◆ Assignment:
Scan the lines below for the string "quad" and copy every one that has it.

◆ Dataset excerpts:
──────────
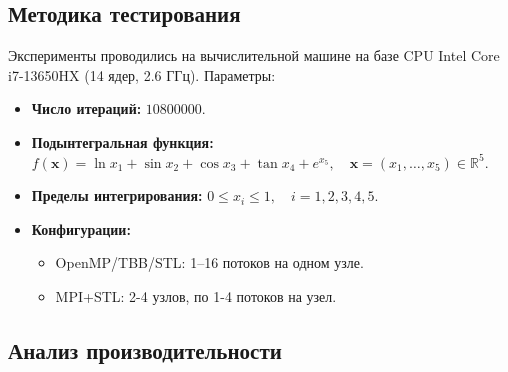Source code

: \documentclass[a4paper,12pt]{article}
\begin{document}
\subsection{Методика тестирования}
Эксперименты проводились на вычислительной машине на базе CPU Intel Core i7-13650HX (14 ядер, 2.6 ГГц). Параметры:
\begin{itemize}
\item \textbf{Число итераций:} \(10 800 000\).
\item \textbf{Подынтегральная функция:} $f(\mathbf{x}) = \ln x_1 + \sin x_2 + \cos x_3 + \tan x_4 + e^{x_5}, \quad \mathbf{x} = (x_1, \dots, x_5) \in \mathbb{R}^5$.
\item \textbf{Пределы интегрирования:} $0 \leq x_i \leq 1, \quad i = 1, 2, 3, 4, 5$.
\item \textbf{Конфигурации:} 
\begin{itemize}
\item OpenMP/TBB/STL: 1–16 потоков на одном узле.
\item MPI+STL: 2-4 узлов, по 1-4 потоков на узел.
\end{itemize}
\end{itemize}

\subsection{Анализ производительности}
\end{document}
──────────
◆ Solution:
\item \textbf{Подынтегральная функция:} $f(\mathbf{x}) = \ln x_1 + \sin x_2 + \cos x_3 + \tan x_4 + e^{x_5}, \quad \mathbf{x} = (x_1, \dots, x_5) \in \mathbb{R}^5$.
\item \textbf{Пределы интегрирования:} $0 \leq x_i \leq 1, \quad i = 1, 2, 3, 4, 5$.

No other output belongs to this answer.